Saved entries
========

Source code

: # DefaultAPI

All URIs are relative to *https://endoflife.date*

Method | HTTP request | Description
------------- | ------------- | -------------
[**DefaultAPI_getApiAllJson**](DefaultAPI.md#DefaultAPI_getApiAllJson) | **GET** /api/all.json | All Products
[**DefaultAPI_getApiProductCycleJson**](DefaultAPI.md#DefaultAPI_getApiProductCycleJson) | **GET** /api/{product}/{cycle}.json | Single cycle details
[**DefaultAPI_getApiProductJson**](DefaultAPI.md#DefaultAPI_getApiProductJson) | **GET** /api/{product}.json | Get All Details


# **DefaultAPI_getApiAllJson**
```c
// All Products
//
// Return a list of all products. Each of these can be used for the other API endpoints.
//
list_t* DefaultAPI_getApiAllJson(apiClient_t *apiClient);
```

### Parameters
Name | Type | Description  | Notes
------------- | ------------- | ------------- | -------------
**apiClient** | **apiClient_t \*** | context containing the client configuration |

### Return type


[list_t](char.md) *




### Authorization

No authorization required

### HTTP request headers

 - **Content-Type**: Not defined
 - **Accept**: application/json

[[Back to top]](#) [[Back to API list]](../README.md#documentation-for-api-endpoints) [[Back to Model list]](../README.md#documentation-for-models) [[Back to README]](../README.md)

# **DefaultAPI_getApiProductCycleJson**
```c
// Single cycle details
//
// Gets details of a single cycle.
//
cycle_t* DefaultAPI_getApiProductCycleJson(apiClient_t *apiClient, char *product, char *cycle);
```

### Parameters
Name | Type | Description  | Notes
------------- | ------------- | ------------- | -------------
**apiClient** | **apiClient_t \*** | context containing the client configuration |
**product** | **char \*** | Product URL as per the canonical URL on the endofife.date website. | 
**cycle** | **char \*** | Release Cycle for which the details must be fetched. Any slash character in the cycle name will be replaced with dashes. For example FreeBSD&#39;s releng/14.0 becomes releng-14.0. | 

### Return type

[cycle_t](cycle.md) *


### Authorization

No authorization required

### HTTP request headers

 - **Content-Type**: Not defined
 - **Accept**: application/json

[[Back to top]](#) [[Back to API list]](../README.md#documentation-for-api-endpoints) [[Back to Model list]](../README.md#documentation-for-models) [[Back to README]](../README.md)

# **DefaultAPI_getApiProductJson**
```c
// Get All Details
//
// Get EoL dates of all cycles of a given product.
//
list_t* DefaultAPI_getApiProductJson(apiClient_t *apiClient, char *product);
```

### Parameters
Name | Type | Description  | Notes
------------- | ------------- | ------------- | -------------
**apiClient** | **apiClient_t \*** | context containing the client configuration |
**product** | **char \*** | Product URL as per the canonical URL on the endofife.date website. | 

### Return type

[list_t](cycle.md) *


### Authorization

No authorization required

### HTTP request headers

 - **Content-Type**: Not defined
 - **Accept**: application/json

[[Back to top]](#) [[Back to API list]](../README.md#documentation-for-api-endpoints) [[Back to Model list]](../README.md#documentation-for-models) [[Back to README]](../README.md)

========

**Task:** From the records above, return each line that has the string "char".

**Expected answer:**
[list_t](char.md) *
cycle_t* DefaultAPI_getApiProductCycleJson(apiClient_t *apiClient, char *product, char *cycle);
**product** | **char \*** | Product URL as per the canonical URL on the endofife.date website. | 
**cycle** | **char \*** | Release Cycle for which the details must be fetched. Any slash character in the cycle name will be replaced with dashes. For example FreeBSD&#39;s releng/14.0 becomes releng-14.0. | 
list_t* DefaultAPI_getApiProductJson(apiClient_t *apiClient, char *product);
**product** | **char \*** | Product URL as per the canonical URL on the endofife.date website. | 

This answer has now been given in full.